Abstract

To identify potential performance indicators relevant for district healthcare systems of Ethiopia. Public Library of Medicine and Agency for Healthcare Research and Quality of the United States of America, Organization for Economic Cooperation and Development Library and Google Scholar were searched. Expert opinions, policy documents, literature reviews, process evaluations and observational studies published between 1990 and 2015 were considered for inclusion. Participants were national- and local-healthcare systems. The phenomenon of interest was the performance of healthcare systems. The Joanna Briggs Institute tools were adapted and used for critical appraisal of records. Indicators of performance were extracted from included records and summarized in a narrative form. Then, experts rated the relevance of the indicators.
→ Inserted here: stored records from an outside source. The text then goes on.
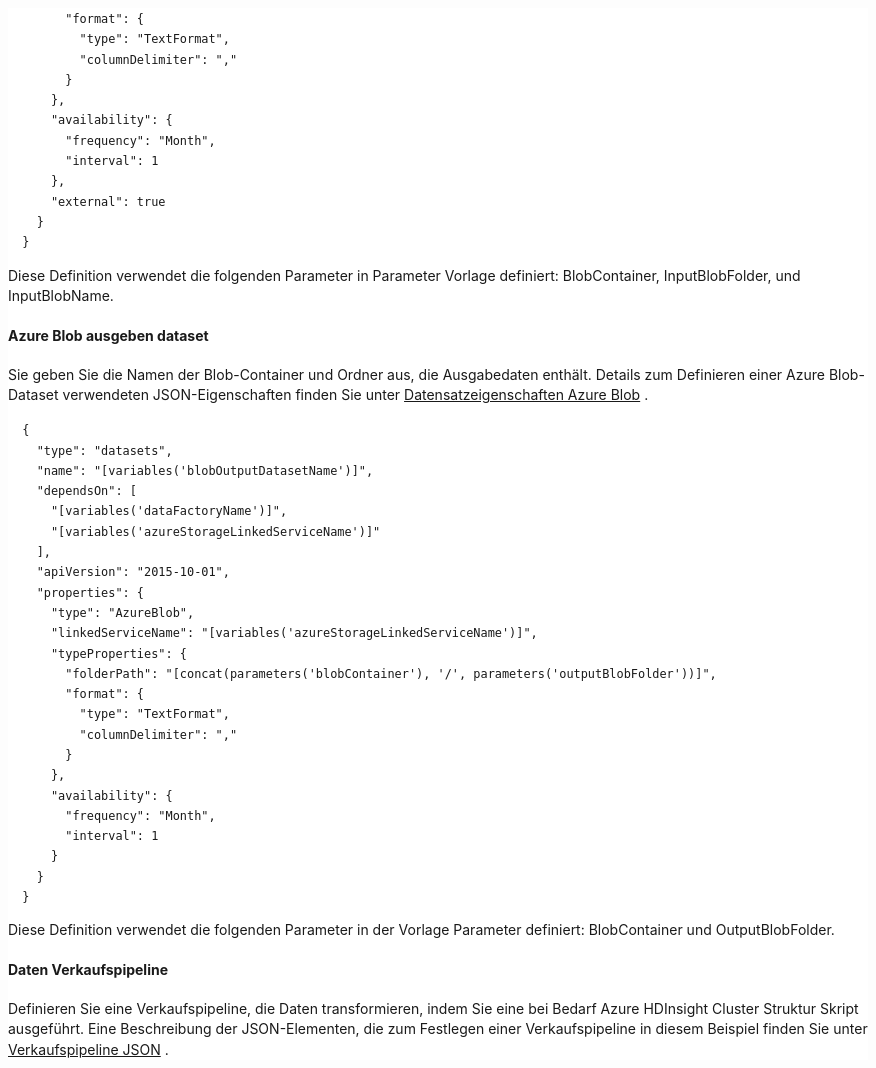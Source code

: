             "format": {
              "type": "TextFormat",
              "columnDelimiter": ","
            }
          },
          "availability": {
            "frequency": "Month",
            "interval": 1
          },
          "external": true
        }
      }

Diese Definition verwendet die folgenden Parameter in Parameter Vorlage definiert: BlobContainer, InputBlobFolder, und InputBlobName. 

#### <a name="azure-blob-output-dataset"></a>Azure Blob ausgeben dataset
Sie geben Sie die Namen der Blob-Container und Ordner aus, die Ausgabedaten enthält. Details zum Definieren einer Azure Blob-Dataset verwendeten JSON-Eigenschaften finden Sie unter [Datensatzeigenschaften Azure Blob](data-factory-azure-blob-connector.md#azure-blob-dataset-type-properties) .  

      {
        "type": "datasets",
        "name": "[variables('blobOutputDatasetName')]",
        "dependsOn": [
          "[variables('dataFactoryName')]",
          "[variables('azureStorageLinkedServiceName')]"
        ],
        "apiVersion": "2015-10-01",
        "properties": {
          "type": "AzureBlob",
          "linkedServiceName": "[variables('azureStorageLinkedServiceName')]",
          "typeProperties": {
            "folderPath": "[concat(parameters('blobContainer'), '/', parameters('outputBlobFolder'))]",
            "format": {
              "type": "TextFormat",
              "columnDelimiter": ","
            }
          },
          "availability": {
            "frequency": "Month",
            "interval": 1
          }
        }
      }

Diese Definition verwendet die folgenden Parameter in der Vorlage Parameter definiert: BlobContainer und OutputBlobFolder. 

#### <a name="data-pipeline"></a>Daten Verkaufspipeline
Definieren Sie eine Verkaufspipeline, die Daten transformieren, indem Sie eine bei Bedarf Azure HDInsight Cluster Struktur Skript ausgeführt. Eine Beschreibung der JSON-Elementen, die zum Festlegen einer Verkaufspipeline in diesem Beispiel finden Sie unter [Verkaufspipeline JSON](data-factory-create-pipelines.md#pipeline-json) .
Relevance of an indicator is its agreement with priority health objectives at the national and district level in Ethiopia. A total of 11206 titles were identified. Finally, 22 full text records were qualitatively synthesized. Experts rated 39 out of 152 (25.7%) performance indicators identified from the literature to be relevant for district healthcare systems in Ethiopia. For example, access to primary healthcare, tuberculosis (TB) treatment rate and infant mortality rate were found to be relevant. Decision-makers in Ethiopia and potentially in other low-income countries can use multiple relevant indicators to measure the performance of district healthcare systems. Further research is needed to test the validity of the indicators.